[Start of Attachment]

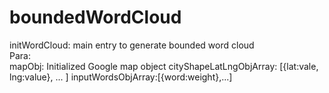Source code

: # boundedWordCloud
initWordCloud: main entry to generate bounded word cloud  
  Para:  
        mapObj: Initialized Google map object
        cityShapeLatLngObjArray: [{lat:vale, lng:value}, ... ]
        inputWordsObjArray:[{word:weight},...]

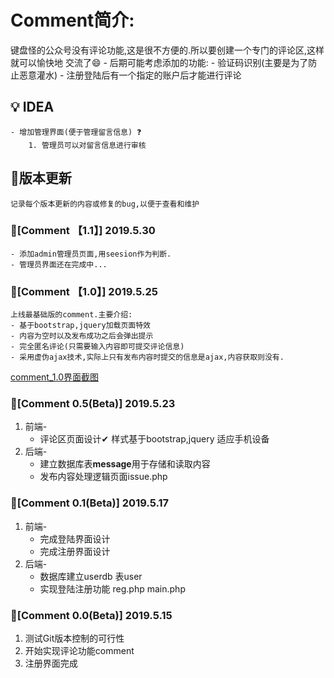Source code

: # Comment简介:
键盘怪的公众号没有评论功能,这是很不方便的.所以要创建一个专门的评论区,这样就可以愉快地
交流了😄
			- 后期可能考虑添加的功能:
			- 验证码识别(主要是为了防止恶意灌水) 
			- 注册登陆后有一个指定的账户后才能进行评论
## 💡 IDEA
	- 增加管理界面(便于管理留言信息) ❓
		1. 管理员可以对留言信息进行审核
	
	
## 📌版本更新
	记录每个版本更新的内容或修复的bug,以便于查看和维护
### 📍[Comment 【1.1】] 2019.5.30
	- 添加admin管理员页面,用seesion作为判断.
	- 管理员界面还在完成中...
### 📍[Comment 【1.0】] 2019.5.25
	上线最基础版的comment.主要介绍:
	- 基于bootstrap,jquery加载页面特效
	- 内容为空时以及发布成功之后会弹出提示
	- 完全匿名评论(只需要输入内容即可提交评论信息)
	- 采用虚伪ajax技术,实际上只有发布内容时提交的信息是ajax,内容获取则没有.
	
[comment_1.0界面截图](https://s2.ax1x.com/2019/05/27/VVBcX4.png)
### 📍[Comment 0.5(Beta)] 2019.5.23
1. 前端-
	- 评论区页面设计✔
			样式基于bootstrap,jquery
			适应手机设备
2. 后端-
	- 建立数据库表**message**用于存储和读取内容
	- 发布内容处理逻辑页面issue.php
### 📍[Comment 0.1(Beta)] 2019.5.17
1. 前端-
	- 完成登陆界面设计
	- 完成注册界面设计
2. 后端-
	- 数据库建立userdb 表user
	- 实现登陆注册功能 reg.php main.php

### 📍[Comment 0.0(Beta)] 2019.5.15

1. 测试Git版本控制的可行性
2. 开始实现评论功能comment
3. 注册界面完成

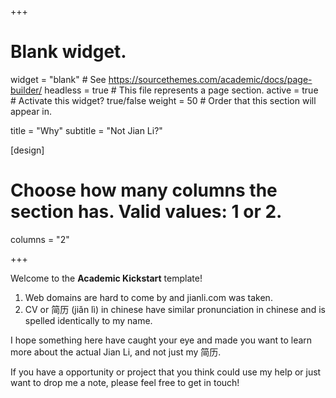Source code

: +++
# Blank widget.
widget = "blank"  # See https://sourcethemes.com/academic/docs/page-builder/
headless = true  # This file represents a page section.
active = true  # Activate this widget? true/false
weight = 50  # Order that this section will appear in.

title = "Why"
subtitle = "Not Jian Li?"

[design]
  # Choose how many columns the section has. Valid values: 1 or 2.
  columns = "2"

+++

Welcome to the **Academic Kickstart** template!

1. Web domains are hard to come by and jianli.com was taken.
2. CV or 简历 (jiǎn lì) in chinese have similar pronunciation in chinese and is spelled identically to my name.

I hope something here have caught your eye and made you want to learn more about the actual Jian Li, and not just my 简历.

If you have a opportunity or project that you think could use my help or just want to drop me a note, please feel free to get in touch!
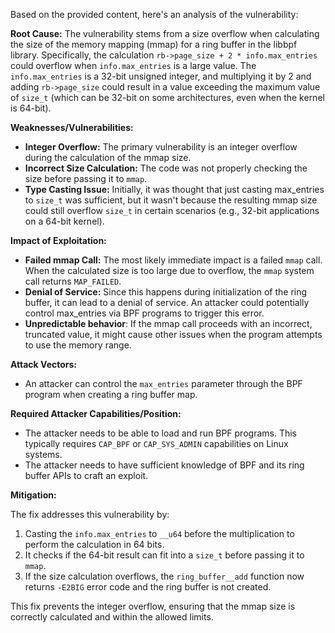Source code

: Based on the provided content, here's an analysis of the vulnerability:

**Root Cause:**
The vulnerability stems from a size overflow when calculating the size of the memory mapping (mmap) for a ring buffer in the libbpf library. Specifically, the calculation `rb->page_size + 2 * info.max_entries` could overflow when `info.max_entries` is a large value. The `info.max_entries` is a 32-bit unsigned integer, and multiplying it by 2 and adding `rb->page_size` could result in a value exceeding the maximum value of `size_t` (which can be 32-bit on some architectures, even when the kernel is 64-bit).

**Weaknesses/Vulnerabilities:**
- **Integer Overflow:** The primary vulnerability is an integer overflow during the calculation of the mmap size.
- **Incorrect Size Calculation:** The code was not properly checking the size before passing it to `mmap`.
- **Type Casting Issue:**  Initially, it was thought that just casting max_entries to `size_t` was sufficient, but it wasn't because the resulting mmap size could still overflow `size_t`  in certain scenarios (e.g., 32-bit applications on a 64-bit kernel).

**Impact of Exploitation:**
- **Failed mmap Call:** The most likely immediate impact is a failed `mmap` call. When the calculated size is too large due to overflow, the `mmap` system call returns `MAP_FAILED`.
- **Denial of Service:** Since this happens during initialization of the ring buffer, it can lead to a denial of service. An attacker could potentially control max_entries via BPF programs to trigger this error.
- **Unpredictable behavior**: If the mmap call proceeds with an incorrect, truncated value, it might cause other issues when the program attempts to use the memory range.

**Attack Vectors:**
- An attacker can control the `max_entries` parameter through the BPF program when creating a ring buffer map.

**Required Attacker Capabilities/Position:**
- The attacker needs to be able to load and run BPF programs. This typically requires `CAP_BPF` or `CAP_SYS_ADMIN` capabilities on Linux systems.
- The attacker needs to have sufficient knowledge of BPF and its ring buffer APIs to craft an exploit.

**Mitigation:**

The fix addresses this vulnerability by:
1. Casting the `info.max_entries` to `__u64` before the multiplication to perform the calculation in 64 bits.
2. It checks if the 64-bit result can fit into a `size_t` before passing it to `mmap`.
3.  If the size calculation overflows, the `ring_buffer__add` function now returns `-E2BIG` error code and the ring buffer is not created.

This fix prevents the integer overflow, ensuring that the mmap size is correctly calculated and within the allowed limits.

[End of Attachment]

* [Task instructions] From the entries above, collect every line with the string "Casting" in it.

* [Answer box]
- **Type Casting Issue:**  Initially, it was thought that just casting max_entries to `size_t` was sufficient, but it wasn't because the resulting mmap size could still overflow `size_t`  in certain scenarios (e.g., 32-bit applications on a 64-bit kernel).
1. Casting the `info.max_entries` to `__u64` before the multiplication to perform the calculation in 64 bits.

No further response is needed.